TRY IT: All entries below are to be retyped in full, precisely as they appear.

Records from a data source
- - - - - - -
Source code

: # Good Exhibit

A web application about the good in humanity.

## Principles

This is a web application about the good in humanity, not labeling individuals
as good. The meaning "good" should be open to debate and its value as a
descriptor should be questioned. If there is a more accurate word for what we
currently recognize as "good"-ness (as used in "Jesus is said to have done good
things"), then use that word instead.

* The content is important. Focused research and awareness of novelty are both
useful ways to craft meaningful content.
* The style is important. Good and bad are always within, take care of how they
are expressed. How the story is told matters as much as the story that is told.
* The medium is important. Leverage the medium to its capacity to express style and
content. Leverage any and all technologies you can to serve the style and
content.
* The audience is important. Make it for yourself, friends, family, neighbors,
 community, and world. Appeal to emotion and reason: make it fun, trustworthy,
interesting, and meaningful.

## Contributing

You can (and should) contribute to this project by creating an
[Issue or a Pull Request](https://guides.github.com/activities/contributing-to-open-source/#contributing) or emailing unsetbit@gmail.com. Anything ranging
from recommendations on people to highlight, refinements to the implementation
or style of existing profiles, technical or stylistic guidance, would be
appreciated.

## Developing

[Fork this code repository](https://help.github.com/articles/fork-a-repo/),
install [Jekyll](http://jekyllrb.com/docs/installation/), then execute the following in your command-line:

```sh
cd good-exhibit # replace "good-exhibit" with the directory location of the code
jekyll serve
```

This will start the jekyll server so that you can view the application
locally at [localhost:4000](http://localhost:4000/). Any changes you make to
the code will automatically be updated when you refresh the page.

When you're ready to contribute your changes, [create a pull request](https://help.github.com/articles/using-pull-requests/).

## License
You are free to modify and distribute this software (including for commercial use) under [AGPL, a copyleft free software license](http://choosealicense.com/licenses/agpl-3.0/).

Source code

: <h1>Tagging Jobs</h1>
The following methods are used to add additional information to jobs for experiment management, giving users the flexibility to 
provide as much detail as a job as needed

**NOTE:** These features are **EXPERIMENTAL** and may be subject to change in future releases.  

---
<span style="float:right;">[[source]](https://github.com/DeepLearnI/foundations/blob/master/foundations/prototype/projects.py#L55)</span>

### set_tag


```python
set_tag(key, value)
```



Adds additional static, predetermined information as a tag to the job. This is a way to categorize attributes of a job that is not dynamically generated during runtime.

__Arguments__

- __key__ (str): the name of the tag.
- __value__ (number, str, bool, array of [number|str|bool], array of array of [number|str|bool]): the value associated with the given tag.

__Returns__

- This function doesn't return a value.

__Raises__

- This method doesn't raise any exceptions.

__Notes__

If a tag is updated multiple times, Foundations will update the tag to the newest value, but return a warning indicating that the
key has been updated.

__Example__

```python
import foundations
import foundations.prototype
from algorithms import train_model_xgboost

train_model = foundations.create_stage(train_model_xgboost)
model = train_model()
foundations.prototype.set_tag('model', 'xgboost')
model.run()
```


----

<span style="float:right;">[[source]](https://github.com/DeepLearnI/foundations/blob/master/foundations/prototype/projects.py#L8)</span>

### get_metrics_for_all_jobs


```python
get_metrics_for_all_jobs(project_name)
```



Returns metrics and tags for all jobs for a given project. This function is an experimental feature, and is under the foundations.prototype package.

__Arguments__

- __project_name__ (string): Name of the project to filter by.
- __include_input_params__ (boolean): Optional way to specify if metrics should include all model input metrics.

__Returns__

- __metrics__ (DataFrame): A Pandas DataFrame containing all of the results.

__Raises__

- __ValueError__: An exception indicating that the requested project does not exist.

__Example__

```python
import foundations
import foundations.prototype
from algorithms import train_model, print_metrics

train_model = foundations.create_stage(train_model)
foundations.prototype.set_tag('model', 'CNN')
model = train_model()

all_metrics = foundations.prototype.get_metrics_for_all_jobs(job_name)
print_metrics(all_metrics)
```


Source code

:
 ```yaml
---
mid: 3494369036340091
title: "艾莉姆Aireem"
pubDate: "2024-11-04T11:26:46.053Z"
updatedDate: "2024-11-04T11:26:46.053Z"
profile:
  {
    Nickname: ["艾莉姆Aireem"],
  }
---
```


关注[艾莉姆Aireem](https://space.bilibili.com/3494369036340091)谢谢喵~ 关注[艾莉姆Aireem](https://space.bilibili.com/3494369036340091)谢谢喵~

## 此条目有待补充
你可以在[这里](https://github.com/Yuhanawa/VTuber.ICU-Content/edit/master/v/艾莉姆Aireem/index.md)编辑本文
- - - - - - -
OUTPUT BELOW:
Source code

: # Good Exhibit

A web application about the good in humanity.

## Principles

This is a web application about the good in humanity, not labeling individuals
as good. The meaning "good" should be open to debate and its value as a
descriptor should be questioned. If there is a more accurate word for what we
currently recognize as "good"-ness (as used in "Jesus is said to have done good
things"), then use that word instead.

* The content is important. Focused research and awareness of novelty are both
useful ways to craft meaningful content.
* The style is important. Good and bad are always within, take care of how they
are expressed. How the story is told matters as much as the story that is told.
* The medium is important. Leverage the medium to its capacity to express style and
content. Leverage any and all technologies you can to serve the style and
content.
* The audience is important. Make it for yourself, friends, family, neighbors,
 community, and world. Appeal to emotion and reason: make it fun, trustworthy,
interesting, and meaningful.

## Contributing

You can (and should) contribute to this project by creating an
[Issue or a Pull Request](https://guides.github.com/activities/contributing-to-open-source/#contributing) or emailing unsetbit@gmail.com. Anything ranging
from recommendations on people to highlight, refinements to the implementation
or style of existing profiles, technical or stylistic guidance, would be
appreciated.

## Developing

[Fork this code repository](https://help.github.com/articles/fork-a-repo/),
install [Jekyll](http://jekyllrb.com/docs/installation/), then execute the following in your command-line:

```sh
cd good-exhibit # replace "good-exhibit" with the directory location of the code
jekyll serve
```

This will start the jekyll server so that you can view the application
locally at [localhost:4000](http://localhost:4000/). Any changes you make to
the code will automatically be updated when you refresh the page.

When you're ready to contribute your changes, [create a pull request](https://help.github.com/articles/using-pull-requests/).

## License
You are free to modify and distribute this software (including for commercial use) under [AGPL, a copyleft free software license](http://choosealicense.com/licenses/agpl-3.0/).

Source code

: <h1>Tagging Jobs</h1>
The following methods are used to add additional information to jobs for experiment management, giving users the flexibility to 
provide as much detail as a job as needed

**NOTE:** These features are **EXPERIMENTAL** and may be subject to change in future releases.  

---
<span style="float:right;">[[source]](https://github.com/DeepLearnI/foundations/blob/master/foundations/prototype/projects.py#L55)</span>

### set_tag


```python
set_tag(key, value)
```



Adds additional static, predetermined information as a tag to the job. This is a way to categorize attributes of a job that is not dynamically generated during runtime.

__Arguments__

- __key__ (str): the name of the tag.
- __value__ (number, str, bool, array of [number|str|bool], array of array of [number|str|bool]): the value associated with the given tag.

__Returns__

- This function doesn't return a value.

__Raises__

- This method doesn't raise any exceptions.

__Notes__

If a tag is updated multiple times, Foundations will update the tag to the newest value, but return a warning indicating that the
key has been updated.

__Example__

```python
import foundations
import foundations.prototype
from algorithms import train_model_xgboost

train_model = foundations.create_stage(train_model_xgboost)
model = train_model()
foundations.prototype.set_tag('model', 'xgboost')
model.run()
```


----

<span style="float:right;">[[source]](https://github.com/DeepLearnI/foundations/blob/master/foundations/prototype/projects.py#L8)</span>

### get_metrics_for_all_jobs


```python
get_metrics_for_all_jobs(project_name)
```



Returns metrics and tags for all jobs for a given project. This function is an experimental feature, and is under the foundations.prototype package.

__Arguments__

- __project_name__ (string): Name of the project to filter by.
- __include_input_params__ (boolean): Optional way to specify if metrics should include all model input metrics.

__Returns__

- __metrics__ (DataFrame): A Pandas DataFrame containing all of the results.

__Raises__

- __ValueError__: An exception indicating that the requested project does not exist.

__Example__

```python
import foundations
import foundations.prototype
from algorithms import train_model, print_metrics

train_model = foundations.create_stage(train_model)
foundations.prototype.set_tag('model', 'CNN')
model = train_model()

all_metrics = foundations.prototype.get_metrics_for_all_jobs(job_name)
print_metrics(all_metrics)
```


Source code

:
 ```yaml
---
mid: 3494369036340091
title: "艾莉姆Aireem"
pubDate: "2024-11-04T11:26:46.053Z"
updatedDate: "2024-11-04T11:26:46.053Z"
profile:
  {
    Nickname: ["艾莉姆Aireem"],
  }
---
```


关注[艾莉姆Aireem](https://space.bilibili.com/3494369036340091)谢谢喵~ 关注[艾莉姆Aireem](https://space.bilibili.com/3494369036340091)谢谢喵~

## 此条目有待补充
你可以在[这里](https://github.com/Yuhanawa/VTuber.ICU-Content/edit/master/v/艾莉姆Aireem/index.md)编辑本文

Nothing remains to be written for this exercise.